EXERCISE. Return all the entries below exactly as they were given.

START DATASET RECORDS

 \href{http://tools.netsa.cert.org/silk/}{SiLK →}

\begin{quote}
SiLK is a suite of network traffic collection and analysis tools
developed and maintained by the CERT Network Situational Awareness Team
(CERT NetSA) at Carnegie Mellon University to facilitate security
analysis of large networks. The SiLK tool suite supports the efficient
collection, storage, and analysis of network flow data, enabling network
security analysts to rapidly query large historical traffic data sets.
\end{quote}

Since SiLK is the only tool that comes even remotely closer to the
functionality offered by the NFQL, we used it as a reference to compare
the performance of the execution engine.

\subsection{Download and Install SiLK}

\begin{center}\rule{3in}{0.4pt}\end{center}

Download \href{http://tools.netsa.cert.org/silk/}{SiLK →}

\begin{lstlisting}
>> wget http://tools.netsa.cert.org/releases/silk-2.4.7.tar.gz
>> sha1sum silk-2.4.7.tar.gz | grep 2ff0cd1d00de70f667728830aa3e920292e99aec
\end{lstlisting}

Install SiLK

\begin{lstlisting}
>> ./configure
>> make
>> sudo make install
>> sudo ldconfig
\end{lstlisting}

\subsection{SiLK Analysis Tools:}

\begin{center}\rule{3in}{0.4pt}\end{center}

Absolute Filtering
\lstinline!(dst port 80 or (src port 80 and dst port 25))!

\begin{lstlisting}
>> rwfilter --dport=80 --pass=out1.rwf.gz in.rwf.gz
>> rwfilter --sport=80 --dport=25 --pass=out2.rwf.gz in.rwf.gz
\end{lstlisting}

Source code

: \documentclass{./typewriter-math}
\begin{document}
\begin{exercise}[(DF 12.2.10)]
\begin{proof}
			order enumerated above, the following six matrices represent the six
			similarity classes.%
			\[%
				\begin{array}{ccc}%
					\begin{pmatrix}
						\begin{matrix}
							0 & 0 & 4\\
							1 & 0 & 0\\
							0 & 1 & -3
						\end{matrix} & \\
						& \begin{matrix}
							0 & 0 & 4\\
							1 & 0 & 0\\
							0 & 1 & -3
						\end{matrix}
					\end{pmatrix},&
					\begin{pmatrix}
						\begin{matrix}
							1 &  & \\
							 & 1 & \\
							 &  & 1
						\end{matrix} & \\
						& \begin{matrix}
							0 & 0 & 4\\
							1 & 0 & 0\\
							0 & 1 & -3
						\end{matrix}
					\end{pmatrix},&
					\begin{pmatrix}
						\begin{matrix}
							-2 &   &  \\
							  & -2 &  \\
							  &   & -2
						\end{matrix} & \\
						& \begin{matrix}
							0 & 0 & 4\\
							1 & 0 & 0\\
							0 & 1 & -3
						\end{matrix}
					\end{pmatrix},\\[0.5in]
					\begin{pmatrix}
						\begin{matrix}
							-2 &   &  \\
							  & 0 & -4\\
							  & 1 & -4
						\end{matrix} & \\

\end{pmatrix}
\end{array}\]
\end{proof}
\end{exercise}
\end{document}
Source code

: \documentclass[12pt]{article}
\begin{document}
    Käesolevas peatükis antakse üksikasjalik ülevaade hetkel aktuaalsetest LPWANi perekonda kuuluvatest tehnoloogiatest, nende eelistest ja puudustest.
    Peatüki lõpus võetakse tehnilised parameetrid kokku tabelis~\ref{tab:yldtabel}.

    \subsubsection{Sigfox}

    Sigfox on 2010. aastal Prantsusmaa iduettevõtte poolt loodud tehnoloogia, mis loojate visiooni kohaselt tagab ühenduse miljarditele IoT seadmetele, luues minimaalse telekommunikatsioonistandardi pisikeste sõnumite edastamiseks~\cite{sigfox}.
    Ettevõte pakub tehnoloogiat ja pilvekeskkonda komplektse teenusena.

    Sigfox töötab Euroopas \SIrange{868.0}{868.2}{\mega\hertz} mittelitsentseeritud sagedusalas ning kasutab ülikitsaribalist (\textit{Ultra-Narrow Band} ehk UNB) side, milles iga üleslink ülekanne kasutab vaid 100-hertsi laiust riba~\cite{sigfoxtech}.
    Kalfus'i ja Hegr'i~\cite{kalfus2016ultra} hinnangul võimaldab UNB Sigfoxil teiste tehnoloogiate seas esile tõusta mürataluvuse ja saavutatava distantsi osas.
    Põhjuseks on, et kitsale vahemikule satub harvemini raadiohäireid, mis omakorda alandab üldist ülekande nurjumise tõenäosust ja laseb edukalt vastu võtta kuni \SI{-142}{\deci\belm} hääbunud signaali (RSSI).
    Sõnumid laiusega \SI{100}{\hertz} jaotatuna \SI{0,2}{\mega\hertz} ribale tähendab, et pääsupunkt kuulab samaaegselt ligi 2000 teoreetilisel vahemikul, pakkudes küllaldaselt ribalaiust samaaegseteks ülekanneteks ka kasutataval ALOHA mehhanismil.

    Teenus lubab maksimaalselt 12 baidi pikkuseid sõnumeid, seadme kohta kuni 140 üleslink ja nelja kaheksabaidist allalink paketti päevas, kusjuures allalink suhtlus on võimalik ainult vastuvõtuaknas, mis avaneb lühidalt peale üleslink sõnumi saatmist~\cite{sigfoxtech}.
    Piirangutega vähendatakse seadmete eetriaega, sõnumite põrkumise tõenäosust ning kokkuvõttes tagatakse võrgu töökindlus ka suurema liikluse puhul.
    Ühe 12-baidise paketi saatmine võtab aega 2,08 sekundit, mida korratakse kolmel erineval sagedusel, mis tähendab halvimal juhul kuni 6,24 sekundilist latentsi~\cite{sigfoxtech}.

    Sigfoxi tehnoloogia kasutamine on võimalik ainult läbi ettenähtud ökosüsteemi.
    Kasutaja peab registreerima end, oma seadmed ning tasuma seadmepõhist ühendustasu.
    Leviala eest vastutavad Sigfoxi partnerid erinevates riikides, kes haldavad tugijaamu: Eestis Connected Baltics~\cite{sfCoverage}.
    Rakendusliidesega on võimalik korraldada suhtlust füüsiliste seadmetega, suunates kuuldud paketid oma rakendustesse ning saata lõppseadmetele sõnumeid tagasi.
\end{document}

END DATASET RECORDS

SOLUTION TO THE PROBLEM.
 \href{http://tools.netsa.cert.org/silk/}{SiLK →}

\begin{quote}
SiLK is a suite of network traffic collection and analysis tools
developed and maintained by the CERT Network Situational Awareness Team
(CERT NetSA) at Carnegie Mellon University to facilitate security
analysis of large networks. The SiLK tool suite supports the efficient
collection, storage, and analysis of network flow data, enabling network
security analysts to rapidly query large historical traffic data sets.
\end{quote}

Since SiLK is the only tool that comes even remotely closer to the
functionality offered by the NFQL, we used it as a reference to compare
the performance of the execution engine.

\subsection{Download and Install SiLK}

\begin{center}\rule{3in}{0.4pt}\end{center}

Download \href{http://tools.netsa.cert.org/silk/}{SiLK →}

\begin{lstlisting}
>> wget http://tools.netsa.cert.org/releases/silk-2.4.7.tar.gz
>> sha1sum silk-2.4.7.tar.gz | grep 2ff0cd1d00de70f667728830aa3e920292e99aec
\end{lstlisting}

Install SiLK

\begin{lstlisting}
>> ./configure
>> make
>> sudo make install
>> sudo ldconfig
\end{lstlisting}

\subsection{SiLK Analysis Tools:}

\begin{center}\rule{3in}{0.4pt}\end{center}

Absolute Filtering
\lstinline!(dst port 80 or (src port 80 and dst port 25))!

\begin{lstlisting}
>> rwfilter --dport=80 --pass=out1.rwf.gz in.rwf.gz
>> rwfilter --sport=80 --dport=25 --pass=out2.rwf.gz in.rwf.gz
\end{lstlisting}

Source code

: \documentclass{./typewriter-math}
\begin{document}
\begin{exercise}[(DF 12.2.10)]
\begin{proof}
			order enumerated above, the following six matrices represent the six
			similarity classes.%
			\[%
				\begin{array}{ccc}%
					\begin{pmatrix}
						\begin{matrix}
							0 & 0 & 4\\
							1 & 0 & 0\\
							0 & 1 & -3
						\end{matrix} & \\
						& \begin{matrix}
							0 & 0 & 4\\
							1 & 0 & 0\\
							0 & 1 & -3
						\end{matrix}
					\end{pmatrix},&
					\begin{pmatrix}
						\begin{matrix}
							1 &  & \\
							 & 1 & \\
							 &  & 1
						\end{matrix} & \\
						& \begin{matrix}
							0 & 0 & 4\\
							1 & 0 & 0\\
							0 & 1 & -3
						\end{matrix}
					\end{pmatrix},&
					\begin{pmatrix}
						\begin{matrix}
							-2 &   &  \\
							  & -2 &  \\
							  &   & -2
						\end{matrix} & \\
						& \begin{matrix}
							0 & 0 & 4\\
							1 & 0 & 0\\
							0 & 1 & -3
						\end{matrix}
					\end{pmatrix},\\[0.5in]
					\begin{pmatrix}
						\begin{matrix}
							-2 &   &  \\
							  & 0 & -4\\
							  & 1 & -4
						\end{matrix} & \\

\end{pmatrix}
\end{array}\]
\end{proof}
\end{exercise}
\end{document}
Source code

: \documentclass[12pt]{article}
\begin{document}
    Käesolevas peatükis antakse üksikasjalik ülevaade hetkel aktuaalsetest LPWANi perekonda kuuluvatest tehnoloogiatest, nende eelistest ja puudustest.
    Peatüki lõpus võetakse tehnilised parameetrid kokku tabelis~\ref{tab:yldtabel}.

    \subsubsection{Sigfox}

    Sigfox on 2010. aastal Prantsusmaa iduettevõtte poolt loodud tehnoloogia, mis loojate visiooni kohaselt tagab ühenduse miljarditele IoT seadmetele, luues minimaalse telekommunikatsioonistandardi pisikeste sõnumite edastamiseks~\cite{sigfox}.
    Ettevõte pakub tehnoloogiat ja pilvekeskkonda komplektse teenusena.

    Sigfox töötab Euroopas \SIrange{868.0}{868.2}{\mega\hertz} mittelitsentseeritud sagedusalas ning kasutab ülikitsaribalist (\textit{Ultra-Narrow Band} ehk UNB) side, milles iga üleslink ülekanne kasutab vaid 100-hertsi laiust riba~\cite{sigfoxtech}.
    Kalfus'i ja Hegr'i~\cite{kalfus2016ultra} hinnangul võimaldab UNB Sigfoxil teiste tehnoloogiate seas esile tõusta mürataluvuse ja saavutatava distantsi osas.
    Põhjuseks on, et kitsale vahemikule satub harvemini raadiohäireid, mis omakorda alandab üldist ülekande nurjumise tõenäosust ja laseb edukalt vastu võtta kuni \SI{-142}{\deci\belm} hääbunud signaali (RSSI).
    Sõnumid laiusega \SI{100}{\hertz} jaotatuna \SI{0,2}{\mega\hertz} ribale tähendab, et pääsupunkt kuulab samaaegselt ligi 2000 teoreetilisel vahemikul, pakkudes küllaldaselt ribalaiust samaaegseteks ülekanneteks ka kasutataval ALOHA mehhanismil.

    Teenus lubab maksimaalselt 12 baidi pikkuseid sõnumeid, seadme kohta kuni 140 üleslink ja nelja kaheksabaidist allalink paketti päevas, kusjuures allalink suhtlus on võimalik ainult vastuvõtuaknas, mis avaneb lühidalt peale üleslink sõnumi saatmist~\cite{sigfoxtech}.
    Piirangutega vähendatakse seadmete eetriaega, sõnumite põrkumise tõenäosust ning kokkuvõttes tagatakse võrgu töökindlus ka suurema liikluse puhul.
    Ühe 12-baidise paketi saatmine võtab aega 2,08 sekundit, mida korratakse kolmel erineval sagedusel, mis tähendab halvimal juhul kuni 6,24 sekundilist latentsi~\cite{sigfoxtech}.

    Sigfoxi tehnoloogia kasutamine on võimalik ainult läbi ettenähtud ökosüsteemi.
    Kasutaja peab registreerima end, oma seadmed ning tasuma seadmepõhist ühendustasu.
    Leviala eest vastutavad Sigfoxi partnerid erinevates riikides, kes haldavad tugijaamu: Eestis Connected Baltics~\cite{sfCoverage}.
    Rakendusliidesega on võimalik korraldada suhtlust füüsiliste seadmetega, suunates kuuldud paketid oma rakendustesse ning saata lõppseadmetele sõnumeid tagasi.
\end{document}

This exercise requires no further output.